U.S. Veterinarians And Death By Suicide
Veterinary work is a hard job, and it’s a vocation that can have a tremendous toll on the mental health of its practitioners. Veterinarians are reported to have higher levels of anxiety, depression and suicidal ideation than the general population in different studies. This study focused on updating the proportionate mortality ratio for suicide among U.S. veterianarians to help inform suicide prevention activities, and it is the first study to report the proportionate mortality ratio among female veterinarians in the United States.
Information from veterinarians’ obituaries from 1979 to 2015 was obtained from AVMA obituary and life insurance databases, and underlying causes of death were obtained using a centralized U.S. death records database. The proportionate mortality ratio was calculated by sex, age, and occupational position using a special software program.
Of the 398 veterinarians who died by suicide, 82% were male and 18% were female. 75% U.S. veterinarians died at a working age (≤ 65 years old). Further analysis showed that U.S. veterinarians have a higher proportionate mortality ratio than the general U.S. population. Male veterinarians were 2.1 times — and females 3.5 times — as likely as the general population to die by suicide.
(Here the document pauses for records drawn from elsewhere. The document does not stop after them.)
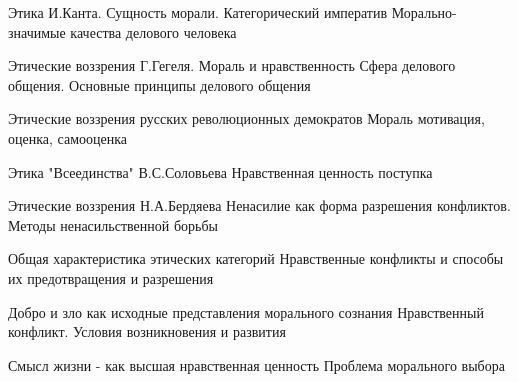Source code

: \documentclass[
	14pt,
	a4paper,
	]
	{scrartcl}
\begin{document}
\vfill
\z Этика И.Канта. Сущность морали. Категорический императив
 \vfill
\z Морально-значимые качества делового человека
 \vfill

\vfill

\newpage


\shapk
{}
\setcounter{zad}{0}

\vfill
\z Этические воззрения Г.Гегеля. Мораль и нравственность
 \vfill
\z Сфера делового общения. Основные принципы делового общения
 \vfill

\vfill

\newpage


\shapk
{}
\setcounter{zad}{0}

\vfill
\z Этические воззрения русских революционных демократов
 \vfill
\z Мораль мотивация, оценка, самооценка
 \vfill

\vfill

\newpage


\shapk
{}
\setcounter{zad}{0}

\vfill
\z Этика "Всеединства" В.С.Соловьева
 \vfill
\z Нравственная ценность поступка
 \vfill

\vfill

\newpage


\shapk
{}
\setcounter{zad}{0}

\vfill
\z Этические воззрения Н.А.Бердяева
 \vfill
\z Ненасилие как форма разрешения конфликтов. Методы ненасильственной борьбы
 \vfill

\vfill

\newpage


\shapk
{}
\setcounter{zad}{0}

\vfill
\z Общая характеристика этических категорий
 \vfill
\z Нравственные конфликты и способы их предотвращения и разрешения
 \vfill

\vfill

\newpage


\shapk
{}
\setcounter{zad}{0}

\vfill
\z Добро и зло как исходные представления морального сознания
 \vfill
\z Нравственный конфликт. Условия возникновения и развития
 \vfill

\vfill

\newpage


\shapk
{}
\setcounter{zad}{0}

\vfill
\z Смысл жизни - как высшая нравственная ценность
 \vfill
\z Проблема морального выбора
 \vfill

\vfill

\newpage
\end{document}
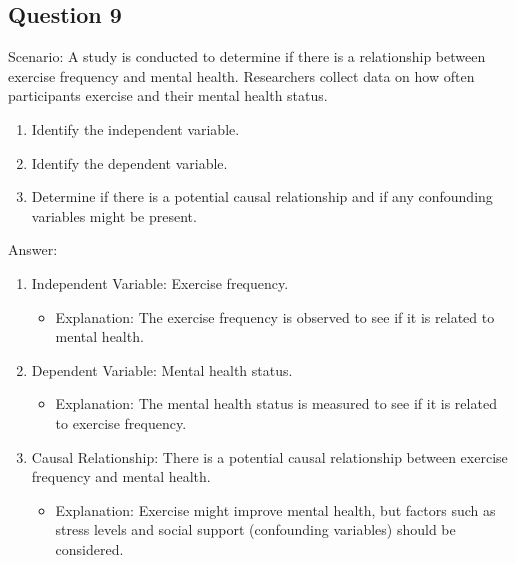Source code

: \documentclass[
  letterpaper,
  DIV=11,
  numbers=noendperiod]{scrreprt}
\providecommand{\tightlist}{%
  \setlength{\itemsep}{0pt}\setlength{\parskip}{0pt}}\usepackage{longtable,booktabs,array}
\begin{document}
\subsection*{Question 9}\label{question-9}

Scenario: A study is conducted to determine if there is a relationship
between exercise frequency and mental health. Researchers collect data
on how often participants exercise and their mental health status.

\begin{enumerate}
\def\labelenumi{\arabic{enumi}.}
\tightlist
\item
  Identify the independent variable.
\item
  Identify the dependent variable.
\item
  Determine if there is a potential causal relationship and if any
  confounding variables might be present.
\end{enumerate}

Answer:

\begin{enumerate}
\def\labelenumi{\arabic{enumi}.}
\tightlist
\item
  Independent Variable: Exercise frequency.

  \begin{itemize}
  \tightlist
  \item
    Explanation: The exercise frequency is observed to see if it is
    related to mental health.
  \end{itemize}
\item
  Dependent Variable: Mental health status.

  \begin{itemize}
  \tightlist
  \item
    Explanation: The mental health status is measured to see if it is
    related to exercise frequency.
  \end{itemize}
\item
  Causal Relationship: There is a potential causal relationship between
  exercise frequency and mental health.

  \begin{itemize}
  \tightlist
  \item
    Explanation: Exercise might improve mental health, but factors such
    as stress levels and social support (confounding variables) should
    be considered.
  \end{itemize}
\end{enumerate}
\end{document}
This disproportionate ratio for suicide is associated with high level of occupational stress from long working hours, client expectations and complaints, work overload, unexpected outcomes, poor work-life balance, professional isolation, student debt and lack of senior support. Veterinarians with personality traits such as perfectionism, and who are exposed to unmanaged occupational stressors, are at risk for developing suicidal ideations. The incorporation of healthy work design and well-being concepts into the clinical environment, creating protective environments, teaching coping and problem-solving skills, and identifying and supporting people at risk can help to reduce the number of suicides among them.
The use of firearms was the most common method of suicide, but 39% of the veterinarians who died by suicide poisoned themselves with pharmaceuticals — at a rate more than two times the general population. The authors speculate that limiting and controlling access to potentially lethal pharmaceutical products might reduce the number of veterinarian suicides using this method.
For animal advocates, this study reports on the high proportionate mortality ratio for suicide among veterinarians, and gives indications on reasons and prevention strategies — grim, but very important information we can use to inform ourselves and help. We should consider these numbers deeply, and find ways to make sure vets feel valued as part of a broader animal advocacy community. Promoting suicide prevention for vets will benefit humans and non-human animals alike.